During his “moody” period in the 1850s, Jones prepared the lengthy manuscript. This perhaps explains its dark, bitter, and vindictive tone. Clearly, these are the thoughts and feelings of a deeply disappointed man.

The first edition has an especially twisted publishing history. In his seminal BASIC TEXAS BOOKS, John H. Jenkins traced its long and winding path:
“Like Mirabeau B. Lamar, Anson Jones carefully collected and preserved his papers with the intention of writing a history of the Republic of Texas. During the decade of his despair, he worked regularly on the project, and deposited the manuscript with his banker a few days before taking his life.
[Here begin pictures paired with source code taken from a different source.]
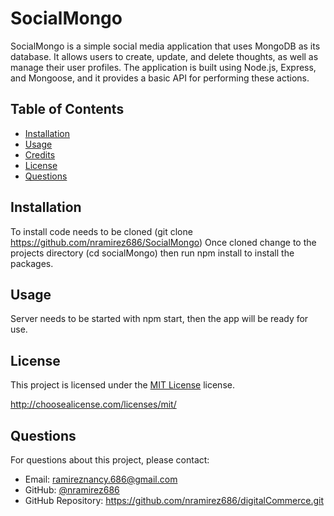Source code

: # SocialMongo

SocialMongo is a simple social media application that uses MongoDB as its database.
 It allows users to create, update, and delete thoughts, as well as manage their user 
 profiles. The application is built using Node.js, Express, and Mongoose, and it provides
  a basic API for performing these actions.

## Table of Contents

- [Installation](#installation)
- [Usage](#usage)
- [Credits](#credits)
- [License](#license)
- [Questions](#questions)

## Installation

To install code needs to be cloned (git clone https://github.com/nramirez686/SocialMongo) 
Once cloned change to the projects directory (cd socialMongo) then run npm install to install 
the packages.

## Usage

Server needs to be started with npm start, then the app will be ready for use.

## License

This project is licensed under the [MIT License](http://choosealicense.com/licenses/mit/) license.

http://choosealicense.com/licenses/mit/

## Questions

For questions about this project, please contact:

- Email: ramireznancy.686@gmail.com
- GitHub: [@nramirez686](https://github.com/nramirez686)
- GitHub Repository: https://github.com/nramirez686/digitalCommerce.git
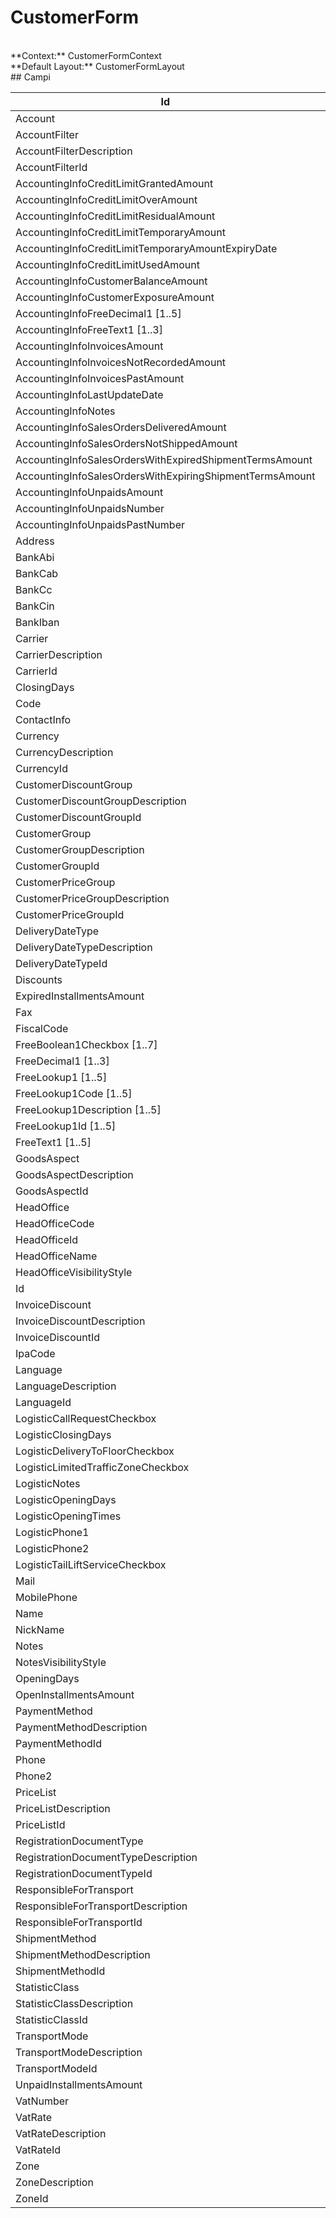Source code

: # CustomerForm

<br/>
**Context:** CustomerFormContext
<br/>
**Default Layout:** CustomerFormLayout



<br/>
## Campi

| Id | Descrizione | 
| --- | --- | 
| Account |  | 
| AccountFilter |  | 
| AccountFilterDescription |  | 
| AccountFilterId |  | 
| AccountingInfoCreditLimitGrantedAmount |  | 
| AccountingInfoCreditLimitOverAmount |  | 
| AccountingInfoCreditLimitResidualAmount |  | 
| AccountingInfoCreditLimitTemporaryAmount |  | 
| AccountingInfoCreditLimitTemporaryAmountExpiryDate |  | 
| AccountingInfoCreditLimitUsedAmount |  | 
| AccountingInfoCustomerBalanceAmount |  | 
| AccountingInfoCustomerExposureAmount |  | 
| AccountingInfoFreeDecimal1 [1..5] |  | 
| AccountingInfoFreeText1 [1..3] |  | 
| AccountingInfoInvoicesAmount |  | 
| AccountingInfoInvoicesNotRecordedAmount |  | 
| AccountingInfoInvoicesPastAmount |  | 
| AccountingInfoLastUpdateDate |  | 
| AccountingInfoNotes |  | 
| AccountingInfoSalesOrdersDeliveredAmount |  | 
| AccountingInfoSalesOrdersNotShippedAmount |  | 
| AccountingInfoSalesOrdersWithExpiredShipmentTermsAmount |  | 
| AccountingInfoSalesOrdersWithExpiringShipmentTermsAmount |  | 
| AccountingInfoUnpaidsAmount |  | 
| AccountingInfoUnpaidsNumber |  | 
| AccountingInfoUnpaidsPastNumber |  | 
| Address |  | 
| BankAbi |  | 
| BankCab |  | 
| BankCc |  | 
| BankCin |  | 
| BankIban |  | 
| Carrier |  | 
| CarrierDescription |  | 
| CarrierId |  | 
| ClosingDays |  | 
| Code |  | 
| ContactInfo |  | 
| Currency |  | 
| CurrencyDescription |  | 
| CurrencyId |  | 
| CustomerDiscountGroup |  | 
| CustomerDiscountGroupDescription |  | 
| CustomerDiscountGroupId |  | 
| CustomerGroup |  | 
| CustomerGroupDescription |  | 
| CustomerGroupId |  | 
| CustomerPriceGroup |  | 
| CustomerPriceGroupDescription |  | 
| CustomerPriceGroupId |  | 
| DeliveryDateType |  | 
| DeliveryDateTypeDescription |  | 
| DeliveryDateTypeId |  | 
| Discounts |  | 
| ExpiredInstallmentsAmount |  | 
| Fax |  | 
| FiscalCode |  | 
| FreeBoolean1Checkbox [1..7] |  | 
| FreeDecimal1 [1..3] |  | 
| FreeLookup1 [1..5] |  | 
| FreeLookup1Code [1..5] |  | 
| FreeLookup1Description [1..5] |  | 
| FreeLookup1Id [1..5] |  | 
| FreeText1 [1..5] |  | 
| GoodsAspect |  | 
| GoodsAspectDescription |  | 
| GoodsAspectId |  | 
| HeadOffice |  | 
| HeadOfficeCode |  | 
| HeadOfficeId |  | 
| HeadOfficeName |  | 
| HeadOfficeVisibilityStyle |  | 
| Id |  | 
| InvoiceDiscount |  | 
| InvoiceDiscountDescription |  | 
| InvoiceDiscountId |  | 
| IpaCode |  | 
| Language |  | 
| LanguageDescription |  | 
| LanguageId |  | 
| LogisticCallRequestCheckbox |  | 
| LogisticClosingDays |  | 
| LogisticDeliveryToFloorCheckbox |  | 
| LogisticLimitedTrafficZoneCheckbox |  | 
| LogisticNotes |  | 
| LogisticOpeningDays |  | 
| LogisticOpeningTimes |  | 
| LogisticPhone1 |  | 
| LogisticPhone2 |  | 
| LogisticTailLiftServiceCheckbox |  | 
| Mail |  | 
| MobilePhone |  | 
| Name |  | 
| NickName |  | 
| Notes |  | 
| NotesVisibilityStyle |  | 
| OpeningDays |  | 
| OpenInstallmentsAmount |  | 
| PaymentMethod |  | 
| PaymentMethodDescription |  | 
| PaymentMethodId |  | 
| Phone |  | 
| Phone2 |  | 
| PriceList |  | 
| PriceListDescription |  | 
| PriceListId |  | 
| RegistrationDocumentType |  | 
| RegistrationDocumentTypeDescription |  | 
| RegistrationDocumentTypeId |  | 
| ResponsibleForTransport |  | 
| ResponsibleForTransportDescription |  | 
| ResponsibleForTransportId |  | 
| ShipmentMethod |  | 
| ShipmentMethodDescription |  | 
| ShipmentMethodId |  | 
| StatisticClass |  | 
| StatisticClassDescription |  | 
| StatisticClassId |  | 
| TransportMode |  | 
| TransportModeDescription |  | 
| TransportModeId |  | 
| UnpaidInstallmentsAmount |  | 
| VatNumber |  | 
| VatRate |  | 
| VatRateDescription |  | 
| VatRateId |  | 
| Zone |  | 
| ZoneDescription |  | 
| ZoneId |  |
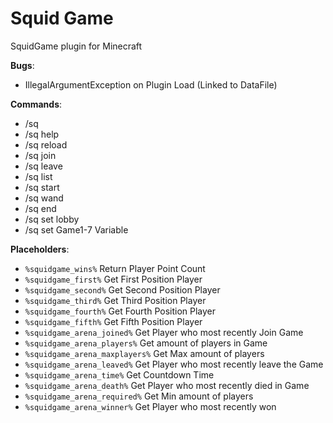 # Squid Game
SquidGame plugin for Minecraft

**Bugs**:
- IllegalArgumentException on Plugin Load (Linked to DataFile)

**Commands**:
- /sq
- /sq help
- /sq reload
- /sq join
- /sq leave
- /sq list
- /sq start
- /sq wand
- /sq end
- /sq set lobby
- /sq set Game1-7 Variable

**Placeholders**:
- `%squidgame_wins%` Return Player Point Count
- `%squidgame_first%`  Get First Position Player
- `%squidgame_second%`  Get Second Position Player
- `%squidgame_third%`  Get Third Position Player
- `%squidgame_fourth%`  Get Fourth Position Player
- `%squidgame_fifth%`  Get Fifth Position Player
- `%squidgame_arena_joined%`  Get Player who most recently Join Game
- `%squidgame_arena_players%`  Get amount of players in Game
- `%squidgame_arena_maxplayers%`  Get Max amount of players
- `%squidgame_arena_leaved%`  Get Player who most recently leave the Game
- `%squidgame_arena_time%`  Get Countdown Time
- `%squidgame_arena_death%`  Get Player who most recently died in Game
- `%squidgame_arena_required%`  Get Min amount of players
- `%squidgame_arena_winner%`  Get Player who most recently won
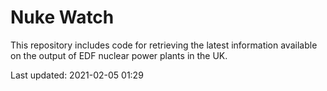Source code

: # Nuke Watch

This repository includes code for retrieving the latest information available on the output of EDF nuclear power plants in the UK.

Last updated: 2021-02-05 01:29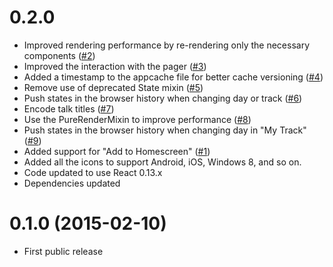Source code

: # 0.2.0 #

* Improved rendering performance by re-rendering only the necessary components ([#2][])
* Improved the interaction with the pager ([#3][])
* Added a timestamp to the appcache file for better cache versioning ([#4][])
* Remove use of deprecated State mixin ([#5][])
* Push states in the browser history when changing day or track ([#6][])
* Encode talk titles ([#7][])
* Use the PureRenderMixin to improve performance ([#8][])
* Push states in the browser history when changing day in "My Track" ([#9][])
* Added support for "Add to Homescreen" ([#1][])
* Added all the icons to support Android, iOS, Windows 8, and so on. 
* Code updated to use React 0.13.x
* Dependencies updated

[#2]: https://github.com/AurelioDeRosa/ConfAgenda/issues/2
[#3]: https://github.com/AurelioDeRosa/ConfAgenda/issues/3
[#4]: https://github.com/AurelioDeRosa/ConfAgenda/issues/4
[#5]: https://github.com/AurelioDeRosa/ConfAgenda/issues/5
[#6]: https://github.com/AurelioDeRosa/ConfAgenda/issues/6
[#7]: https://github.com/AurelioDeRosa/ConfAgenda/issues/7
[#8]: https://github.com/AurelioDeRosa/ConfAgenda/issues/8
[#9]: https://github.com/AurelioDeRosa/ConfAgenda/issues/9
[#1]: https://github.com/AurelioDeRosa/ConfAgenda/issues/1

# 0.1.0 (2015-02-10) #

* First public release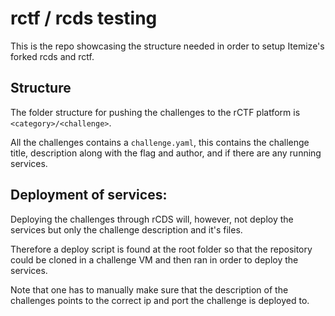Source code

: # rctf / rcds testing

This is the repo showcasing the structure needed in order to setup Itemize's forked rcds and rctf.

## Structure
The folder structure for pushing the challenges to the rCTF platform is `<category>/<challenge>`.

All the challenges contains a `challenge.yaml`, this contains the challenge title, description along with the flag and author, and if there are any running services.

## Deployment of services:

Deploying the challenges through rCDS will, however, not deploy the services but only the challenge description and it's files.

Therefore a deploy script is found at the root folder so that the repository could be cloned in a challenge VM and then ran in order to deploy the services.

Note that one has to manually make sure that the description of the challenges points to the correct ip and port the challenge is deployed to.
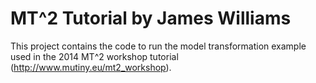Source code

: MT^2 Tutorial by James Williams
============

This project contains the code to run the model transformation example used in the 2014 MT^2 workshop 
tutorial (http://www.mutiny.eu/mt2_workshop).

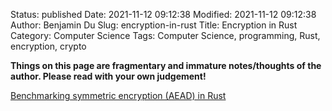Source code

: Status: published
Date: 2021-11-12 09:12:38
Modified: 2021-11-12 09:12:38
Author: Benjamin Du
Slug: encryption-in-rust
Title: Encryption in Rust
Category: Computer Science
Tags: Computer Science, programming, Rust, encryption, crypto

**Things on this page are fragmentary and immature notes/thoughts of the author. Please read with your own judgement!**

[Benchmarking symmetric encryption (AEAD) in Rust](https://kerkour.com/rust-symmetric-encryption-aead-benchmark/)

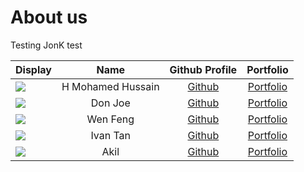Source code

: # About us

Testing JonK
test 

Display | Name | Github Profile | Portfolio 
--------|:----:|:--------------:|:---------:
![](https://via.placeholder.com/100.png?text=Photo) | H Mohamed Hussain | [Github](https://github.com/hussain1998) | [Portfolio](docs/team/hussain.md)
![](https://via.placeholder.com/100.png?text=Photo) | Don Joe | [Github](https://github.com/) | [Portfolio](docs/team/johndoe.md)
![](https://via.placeholder.com/100.png?text=Photo) | Wen Feng | [Github](https://github.com/limwenfeng/) | [Portfolio](docs/team/johndoe.md)
![](https://via.placeholder.com/100.png?text=Photo) | Ivan Tan | [Github](https://github.com/sarzorwyn) | [Portfolio](docs/team/johndoe.md)
![](https://via.placeholder.com/100.png?text=Photo) | Akil | [Github](https://github.com/) | [Portfolio](docs/team/johndoe.md)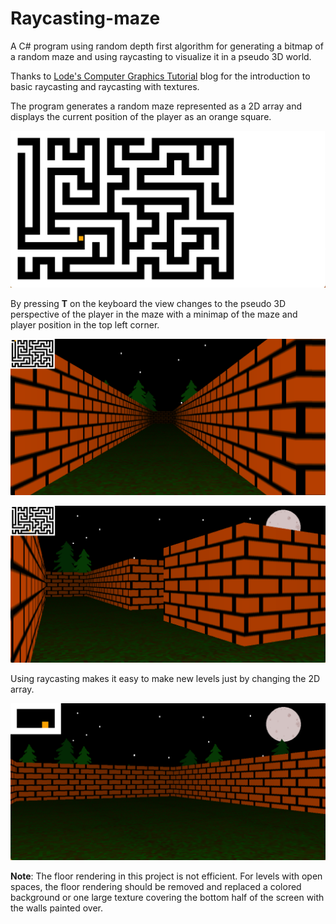 # Raycasting-maze
A C# program using random depth first algorithm for generating a bitmap of a random maze and using raycasting to visualize it in a pseudo 3D world.

Thanks to [Lode's Computer Graphics Tutorial](https://lodev.org/cgtutor/raycasting.html) blog for the introduction to basic raycasting and raycasting with textures.

The program generates a random maze represented as a 2D array and displays the current position of the player as an orange square.

![Map of the maze](/imgs/MapFullScreen.png)

By pressing **T** on the keyboard the view changes to the pseudo 3D perspective of the player in the maze with a minimap of the maze and player position in the top left corner.

![pseudo 3D view 1](/imgs/Maze1.png)

![pseudo 3D view 2](/imgs/Maze2.png)

Using raycasting makes it easy to make new levels just by changing the 2D array.

![pseudo 3D view 2](/imgs/Maze3.png)


**Note**: The floor rendering in this project is not efficient. For levels with open spaces, the floor rendering should be removed and replaced a colored background or one large texture covering the bottom half of the screen with the walls painted over.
His wife Mary, aided by Ashbel Smith and Ebenezer Allen, sought to have the massive manuscript published. Smith took it to New York to Appleton, who agreed to print a thousand copies for $600.00. After many delays, and the threat of a lawsuit, Appleton finally in late 1861 sent the books, along with a bill for $1,755.50. On the advice of Smith and Allen, Mrs. Jones refused to accept the books, and they were left in a warehouse in Galveston. She later wrote, ‘I have learned that the boxes or some of them were broken open during the war and books taken by anyone who felt curious enough to read them.’”

It was not until 1929, that bookman Herbert Fletcher located the shattered crates and bought the surviving 585 copies. He paid less than a dollar for each. Thereafter, Fletcher managed to turn a considerable profit on the remaining volumes. With the proceeds, he established himself in the rare book and publishing business. With all justice, he called it the Anson Jones Press.

It was a minor miracle that any of those 585 copies survived. Imagine—abandoned in an un-air-conditioned warehouse for sixty-seven years—sitting there amid the looters, humidity, wharf rats, and cockroaches.
What an astounding journey one of them has taken to land in my library!